OIG Targets These Home Care Hot Spots For Scrutiny In 2011

HHAs' profit margins, HHRG coding accuracy, and OASIS data will be some of the critical issues the federal watchdog addresses in 2011.

The data you've been putting into your cost reports could make or break home health agency payment rates, thanks to one of six new reports the HHS Office of Inspector General plans about home health agencies next year.

"We will review cost report data to analyze HHA profitability trends under the home health PPS to determine whether the payment methodology should be adjusted," the OIG says in its newly released 2011 Work Plan. "Since the PPS was implemented in October 2000, HHA expenditures have significantly increased."

The watchdog agency plans to focus special attention on profit margins by provider type. "We will examine ... the overall profitability trends for freestanding and hospital-based HHAs," the OIG says.

The OIG plans five more HHA reports for 2011 on these topics:

• HHRG accuracy. Agencies submit the data that sets the HHRG and corresponding payment level, the OIG notes. The report will examine HHRG accuracy for episodes in 2008 and will "identify characteristics of miscoded HHRGs." The OIG also will examine whether sampled claims meet Medicare billing criteria in general, including homebound status and plan of care requirements.

• OASIS data. The Centers for Medicare & Medicaid Services uses OASIS data for payment and for gauging agencies' quality of care, the OIG notes in the plan. "We will review CMS's process for ensuring that HHAs submit accurate and complete OASIS data.

• Payment controls. The OIG will examine billing trends including utilization figures.
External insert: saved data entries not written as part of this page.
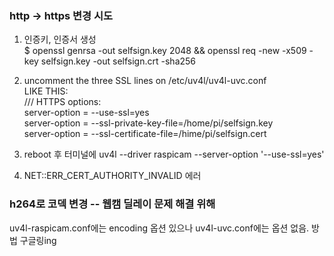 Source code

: ### http -> https 변경 시도
1. 인증키, 인증서 생성  
  $ openssl genrsa -out selfsign.key 2048 && openssl req -new -x509 -key selfsign.key -out selfsign.crt -sha256
  
2. uncomment the three SSL lines on /etc/uv4l/uv4l-uvc.conf  
  LIKE THIS:  
/// HTTPS options:  
server-option = --use-ssl=yes  
server-option = --ssl-private-key-file=/home/pi/selfsign.key  
server-option = --ssl-certificate-file=/hime/pi/selfsign.cert

3. reboot 후 터미널에 uv4l --driver raspicam --server-option '--use-ssl=yes'

4. NET::ERR_CERT_AUTHORITY_INVALID 에러


### h264로 코덱 변경 -- 웹캠 딜레이 문제 해결 위해
uv4l-raspicam.conf에는 encoding 옵션 있으나 uv4l-uvc.conf에는 옵션 없음. 방법 구글링ing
Billing for appropriate location of service will also be under the microscope. "Total payments to HHAs have increased substantially from $8.5 billion in 2000 to $16.4 billion in 2008," the Work Plan points out.

• Enrollment. "We will determine whether ... program integrity efforts of CMS, its contractors, and states identify and prevent the enrollment of questionable HHA applicants," the OIG says.

• Medical supplies. The OIG wants to make sure Medicare isn't paying double for medical supplies. Certain Part B items and services are bundled into the home health prospective payment system rate, it notes.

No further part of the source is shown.